> **TASK ITEM**
Whenever a line in the listing below holds the string "algoritmos", include it in the count. Say how many such lines there are and nothing more.

> **EXTRACTED INFORMATION**
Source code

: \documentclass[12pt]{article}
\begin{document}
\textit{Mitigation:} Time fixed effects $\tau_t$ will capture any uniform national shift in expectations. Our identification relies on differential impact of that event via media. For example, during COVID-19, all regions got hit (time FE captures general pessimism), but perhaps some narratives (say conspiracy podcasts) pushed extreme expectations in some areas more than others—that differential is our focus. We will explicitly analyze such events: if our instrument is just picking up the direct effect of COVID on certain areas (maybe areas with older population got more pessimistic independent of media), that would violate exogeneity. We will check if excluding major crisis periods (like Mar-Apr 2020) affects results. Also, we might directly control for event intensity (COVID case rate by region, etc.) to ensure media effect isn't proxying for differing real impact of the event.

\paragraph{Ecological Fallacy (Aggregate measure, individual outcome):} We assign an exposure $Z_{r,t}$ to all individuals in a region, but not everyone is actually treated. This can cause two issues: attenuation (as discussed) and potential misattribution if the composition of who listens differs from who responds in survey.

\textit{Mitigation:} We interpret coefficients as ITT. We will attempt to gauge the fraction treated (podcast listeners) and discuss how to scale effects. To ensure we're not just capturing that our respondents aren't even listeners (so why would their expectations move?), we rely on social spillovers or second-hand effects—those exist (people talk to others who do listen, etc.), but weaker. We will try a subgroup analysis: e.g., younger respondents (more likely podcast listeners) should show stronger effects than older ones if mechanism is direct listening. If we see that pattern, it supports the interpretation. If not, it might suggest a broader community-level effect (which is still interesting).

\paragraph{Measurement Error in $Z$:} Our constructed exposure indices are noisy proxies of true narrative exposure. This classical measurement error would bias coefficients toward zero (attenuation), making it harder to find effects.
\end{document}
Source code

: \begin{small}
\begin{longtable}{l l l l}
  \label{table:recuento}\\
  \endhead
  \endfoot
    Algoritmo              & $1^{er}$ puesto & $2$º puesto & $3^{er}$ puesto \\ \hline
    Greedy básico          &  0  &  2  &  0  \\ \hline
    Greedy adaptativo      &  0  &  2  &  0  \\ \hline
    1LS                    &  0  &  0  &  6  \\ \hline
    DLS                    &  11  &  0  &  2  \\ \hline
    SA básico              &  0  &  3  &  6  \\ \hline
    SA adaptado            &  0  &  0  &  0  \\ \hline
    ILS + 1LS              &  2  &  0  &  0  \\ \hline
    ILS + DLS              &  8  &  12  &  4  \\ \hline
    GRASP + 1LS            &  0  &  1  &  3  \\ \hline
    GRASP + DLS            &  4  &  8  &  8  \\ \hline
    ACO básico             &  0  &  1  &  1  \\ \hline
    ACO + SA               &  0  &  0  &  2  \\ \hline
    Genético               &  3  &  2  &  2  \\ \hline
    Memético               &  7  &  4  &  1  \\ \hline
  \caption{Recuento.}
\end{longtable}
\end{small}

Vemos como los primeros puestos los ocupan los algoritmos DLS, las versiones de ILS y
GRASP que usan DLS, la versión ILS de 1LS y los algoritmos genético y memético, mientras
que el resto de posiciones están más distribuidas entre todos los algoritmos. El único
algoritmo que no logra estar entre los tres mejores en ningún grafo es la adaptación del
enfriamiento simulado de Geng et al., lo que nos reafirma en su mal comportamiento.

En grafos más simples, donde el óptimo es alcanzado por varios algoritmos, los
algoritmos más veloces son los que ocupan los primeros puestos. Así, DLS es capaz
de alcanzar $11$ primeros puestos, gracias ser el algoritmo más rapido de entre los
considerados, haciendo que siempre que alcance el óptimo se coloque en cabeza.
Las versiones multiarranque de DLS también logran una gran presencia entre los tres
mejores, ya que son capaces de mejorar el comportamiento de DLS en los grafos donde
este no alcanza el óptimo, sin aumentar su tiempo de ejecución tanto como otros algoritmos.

> **SOLUTION TO THE EXERCISE**
6